Record extracts section start
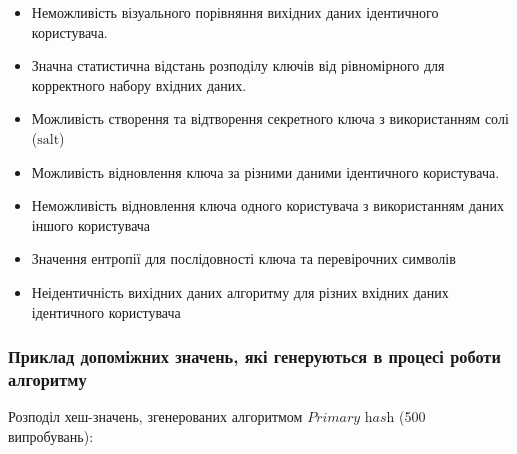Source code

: \documentclass[11pt]{article}
\providecommand{\tightlist}{%
      \setlength{\itemsep}{0pt}\setlength{\parskip}{0pt}}
\begin{document}
\begin{itemize}
  \begin{itemize}
  \tightlist
  \item
    Неможливість візуального порівняння вихідних даних ідентичного
    користувача.
    \vspace{1ex}
  \item
    Значна статистична відстань розподілу ключів від рівномірного для
    корректного набору вхідних даних.
    \vspace{1ex}
  \item
    Можливість створення та відтворення секретного ключа з використанням
    солі (\(\text{salt}\))
    \vspace{1ex}
  \item
    Можливість відновлення ключа за різними даними ідентичного
    користувача.
    \vspace{1ex}
  \item
    Неможливість відновлення ключа одного користувача з використанням
    даних іншого користувача
    \vspace{1ex}
  \item
    Значення ентропії для послідовності ключа та перевірочних символів
    \vspace{1ex}
  \item
    Неідентичність вихідних даних алгоритму для різних вхідних даних
    ідентичного користувача
    \vspace{1ex}
  \end{itemize}
\end{itemize}

    \hypertarget{ux43fux440ux438ux43aux43bux430ux434-ux434ux43eux43fux43eux43cux456ux436ux43dux438ux445-ux437ux43dux430ux447ux435ux43dux44c-ux44fux43aux456-ux433ux435ux43dux435ux440ux443ux44eux442ux44cux441ux44f-ux432-ux43fux440ux43eux446ux435ux441ux456-ux440ux43eux431ux43eux442ux438-ux430ux43bux433ux43eux440ux438ux442ux43cux443}{%
\subsubsection{Приклад допоміжних значень, які генеруються в процесі
роботи
алгоритму}\label{ux43fux440ux438ux43aux43bux430ux434-ux434ux43eux43fux43eux43cux456ux436ux43dux438ux445-ux437ux43dux430ux447ux435ux43dux44c-ux44fux43aux456-ux433ux435ux43dux435ux440ux443ux44eux442ux44cux441ux44f-ux432-ux43fux440ux43eux446ux435ux441ux456-ux440ux43eux431ux43eux442ux438-ux430ux43bux433ux43eux440ux438ux442ux43cux443}}

    Розподіл хеш-значень, згенерованих алгоритмом \(\textit{Primary hash}\)
(500 випробувань):
\end{document}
Record extracts section end
* What to produce
Look through the lines above and collect those with the word "користувача".

* Response
    користувача.
    користувача.
    Неможливість відновлення ключа одного користувача з використанням
    даних іншого користувача
    ідентичного користувача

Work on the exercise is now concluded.